Diet Supplementation of Luteolin before Fatty Liver Formation Improves Hepatic Steatosis in Obese Mice by Inhibiting Visceral Adipose Tissue Lipolysis

Scope Serotonin (5‐HT)‐induced visceral adipocyte lipolysis is essential for the development of obesity‐related complications. Diet supplementation of luteolin prevents high‐fat diet (HFD)‐fed mice against obesity and associated fatty liver. However, independent of the body weight loss, whether dietary luteolin can substantially reduce hepatic steatosis remains unclear. Methods and results In differentiated 3T3‐L1 cells, 5‐HT treatment promotes adipocyte lipolysis, while luteolin significantly inhibits 5‐HT‐induced lipolysis, Ca 2+ ‐PKG cascade, and SIRT1/FoxO1/AMPKα signaling through binding to 5‐HT receptor HTR2B. Further, 5‐week‐old mice are fed with an HFD for 16 weeks. At the 6th, 8th, or 10th weeks of HFD feeding, some mice are switched to a luteolin‐containing HFD, respectively. In all HFD‐fed mice, body weight gain and body component are unaffected by dietary luteolin. However, diet supplementation of luteolin at the 6th or 8th, rather than at the 10th weeks, alleviates hepatic steatosis.
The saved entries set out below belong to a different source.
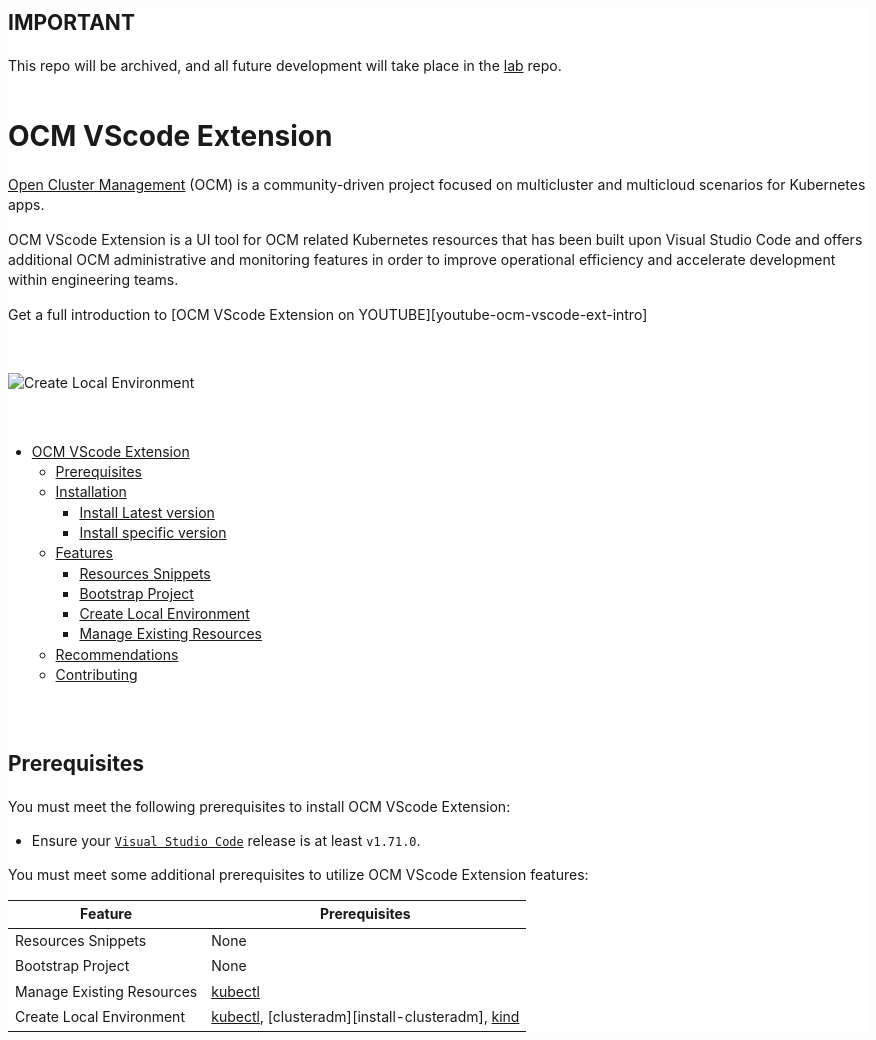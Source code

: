 ## IMPORTANT

This repo will be archived, and all future development will take place in the
[lab](https://github.com/open-cluster-management-io/lab/) repo.

# OCM VScode Extension

[Open Cluster Management][ocm-io] (OCM) is a community-driven project focused on multicluster and multicloud scenarios for Kubernetes apps.

OCM VScode Extension is a UI tool for OCM related Kubernetes resources that has been built upon Visual Studio Code and offers additional OCM administrative and monitoring features in order to improve operational efficiency and accelerate development within engineering teams.

Get a full introduction to [OCM VScode Extension on YOUTUBE][youtube-ocm-vscode-ext-intro]

<br><div>
   <img src="images/ocm-vscode-ext-intro.gif" alt="Create Local Environment" style="margin: 0 auto; width: 1264px">
</div><br>

- [OCM VScode Extension](#ocm-vscode-extension)
  - [Prerequisites](#prerequisites)
  - [Installation](#installation)
    - [Install Latest version](#install-latest-version)
    - [Install specific version](#install-specific-version)
  - [Features](#features)
    - [Resources Snippets](#resources-snippets)
    - [Bootstrap Project](#bootstrap-project)
    - [Create Local Environment](#create-local-environment)
    - [Manage Existing Resources](#manage-existing-resources)
  - [Recommendations](#recommendations)
  - [Contributing](#contributing)

<br>

## Prerequisites

You must meet the following prerequisites to install OCM VScode Extension:

* Ensure your [`Visual Studio Code`][install-vscode] release is at least `v1.71.0`.

You must meet some additional prerequisites to utilize OCM VScode Extension features:

| Feature | Prerequisites |
| ------- | ------------ |
| Resources Snippets | None |
| Bootstrap Project | None |
| Manage Existing Resources | [kubectl][install-kubectl] |
| Create Local Environment | [kubectl][install-kubectl], [clusteradm][install-clusteradm], [kind][install-kind] |


[ocm-io]: https://open-cluster-management.io/
[install-vscode]: https://code.visualstudio.com/download
[install-kubectl]: https://kubernetes.io/docs/tasks/tools/install-kubectl
[install-kind]: https://kind.sigs.k8s.io/docs/user/quick-start/
[releases]: https://github.com/open-cluster-management-io/ocm-vscode-extension/releases
[kind]: https://kind.sigs.k8s.io/
[cluster-manager]: https://operatorhub.io/operator/cluster-manager
[clusteradm]: https://github.com/open-cluster-management-io/clusteradm
[klusterlet]: https://operatorhub.io/operator/klusterlet
[repo-contribute]: https://github.com/open-cluster-management-io/ocm-vscode-extension/contribute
Meanwhile, dietary luteolin reduces epididymal adipose tissue (EAT) lipolysis, and represses the level of lipolytic enzyme, the expression of Htr2b , and the activation of PKG and SIRT1/FoxO1/AMPKα signaling in EAT. Conclusions Diet supplementation of luteolin before the formation of fatty liver protects HFD‐fed mice against ectopic lipid deposition in liver by inhibiting visceral adipocyte lipolysis.